◆ Required action: Your task is to copy each line in the listing that includes the word "Facing".

◆ Exercise data:
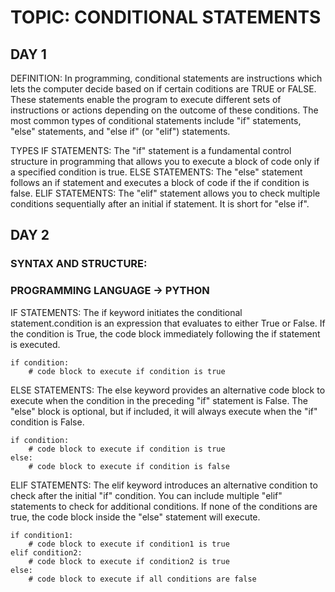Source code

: # TOPIC: CONDITIONAL STATEMENTS

## DAY 1
DEFINITION:
  In programming, conditional statements are instructions which lets the computer decide based on if certain coditions
  are TRUE or FALSE. These statements enable the program to execute different sets of instructions or actions depending
  on the outcome of these conditions. The most common types of conditional statements include "if" statements, "else"
  statements, and "else if" (or "elif") statements.

TYPES
  IF STATEMENTS: The "if" statement is a fundamental control structure in programming that allows you to execute a block 
  of code only if a specified condition is true.
  ELSE STATEMENTS: The "else" statement follows an if statement and executes a block of code if the if condition is false.
  ELIF STATEMENTS: The "elif" statement allows you to check multiple conditions sequentially after an initial if statement. It is short for "else if".

## DAY 2
### SYNTAX AND STRUCTURE:
### PROGRAMMING LANGUAGE -> PYTHON

IF STATEMENTS:
The if keyword initiates the conditional statement.condition is an expression that evaluates to either True or False. If the condition is True, the code block immediately following the if statement is executed.
```
if condition:
    # code block to execute if condition is true

```

ELSE STATEMENTS:
The else keyword provides an alternative code block to execute when the condition in the preceding "if" statement is False. The "else" block is optional, but if included, it will always execute when the "if" condition is False.
```
if condition:
    # code block to execute if condition is true
else:
    # code block to execute if condition is false

```

ELIF STATEMENTS:
The elif keyword introduces an alternative condition to check after the initial "if" condition. You can include multiple "elif" statements to check for additional conditions. If none of the conditions are true, the code block inside the "else" statement will execute.
```
if condition1:
    # code block to execute if condition1 is true
elif condition2:
    # code block to execute if condition2 is true
else:
    # code block to execute if all conditions are false

```
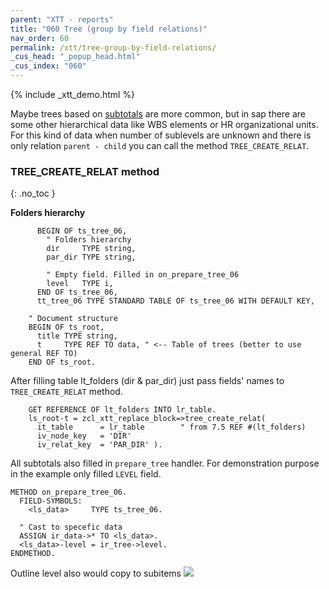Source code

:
```yaml
---
parent: "XTT - reports"
title: "060 Tree (group by field relations)"
nav_order: 60
permalink: /xtt/tree-group-by-field-relations/
_cus_head: "_popup_head.html"
_cus_index: "060"
---
```


{% include _xtt_demo.html %}

Maybe trees based on [subtotals](../tree-group-by-fields/) are more common, but in sap there are some other hierarchical data like WBS elements or HR organizational units.<br/>
For this kind of data when number of sublevels are unknown and there is only relation `parent - child` you can call the method `TREE_CREATE_RELAT`.

### TREE_CREATE_RELAT method
{: .no_toc }

**Folders hierarchy**
```abap
      BEGIN OF ts_tree_06,
        " Folders hierarchy
        dir     TYPE string,
        par_dir TYPE string,
        
        " Empty field. Filled in on_prepare_tree_06
        level   TYPE i,
      END OF ts_tree_06,
      tt_tree_06 TYPE STANDARD TABLE OF ts_tree_06 WITH DEFAULT KEY,

    " Document structure
    BEGIN OF ts_root,
      title TYPE string,
      t     TYPE REF TO data, " <-- Table of trees (better to use general REF TO)
    END OF ts_root.
```

After filling table lt_folders (dir & par_dir) just pass fields' names to `TREE_CREATE_RELAT` method.
```abap
    GET REFERENCE OF lt_folders INTO lr_table.
    ls_root-t = zcl_xtt_replace_block=>tree_create_relat(
      it_table      = lr_table        " from 7.5 REF #(lt_folders)
      iv_node_key   = 'DIR'
      iv_relat_key  = 'PAR_DIR' ).
```

All subtotals also filled in `prepare_tree` handler. For demonstration purpose in the example only filled `LEVEL` field.
```abap
METHOD on_prepare_tree_06.
  FIELD-SYMBOLS:
    <ls_data>     TYPE ts_tree_06.

  " Cast to specefic data
  ASSIGN ir_data->* TO <ls_data>.
  <ls_data>-level = ir_tree->level.
ENDMETHOD.
```

Outline level also would copy to subitems
![](https://raw.githubusercontent.com/wiki/bizhuka/xtt/img/tree_03.png)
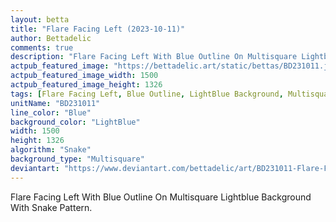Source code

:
 ```yaml
---
layout: betta
title: "Flare Facing Left (2023-10-11)"
author: Bettadelic
comments: true
description: "Flare Facing Left With Blue Outline On Multisquare Lightblue Background With Snake Pattern."
actpub_featured_image: "https://bettadelic.art/static/bettas/BD231011.jpg"
actpub_featured_image_width: 1500
actpub_featured_image_height: 1326
tags: [Flare Facing Left, Blue Outline, LightBlue Background, Multisquare Background Pattern, Snake Pattern, October 2023]
unitName: "BD231011"
line_color: "Blue"
background_color: "LightBlue"
width: 1500
height: 1326
algorithm: "Snake"
background_type: "Multisquare"
deviantart: "https://www.deviantart.com/bettadelic/art/BD231011-Flare-Facing-Left-2023-10-11-987564052"
---
```


Flare Facing Left With Blue Outline On Multisquare Lightblue Background With Snake Pattern.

◆ Task solution:
title: "Flare Facing Left (2023-10-11)"
description: "Flare Facing Left With Blue Outline On Multisquare Lightblue Background With Snake Pattern."
tags: [Flare Facing Left, Blue Outline, LightBlue Background, Multisquare Background Pattern, Snake Pattern, October 2023]
deviantart: "https://www.deviantart.com/bettadelic/art/BD231011-Flare-Facing-Left-2023-10-11-987564052"
Flare Facing Left With Blue Outline On Multisquare Lightblue Background With Snake Pattern.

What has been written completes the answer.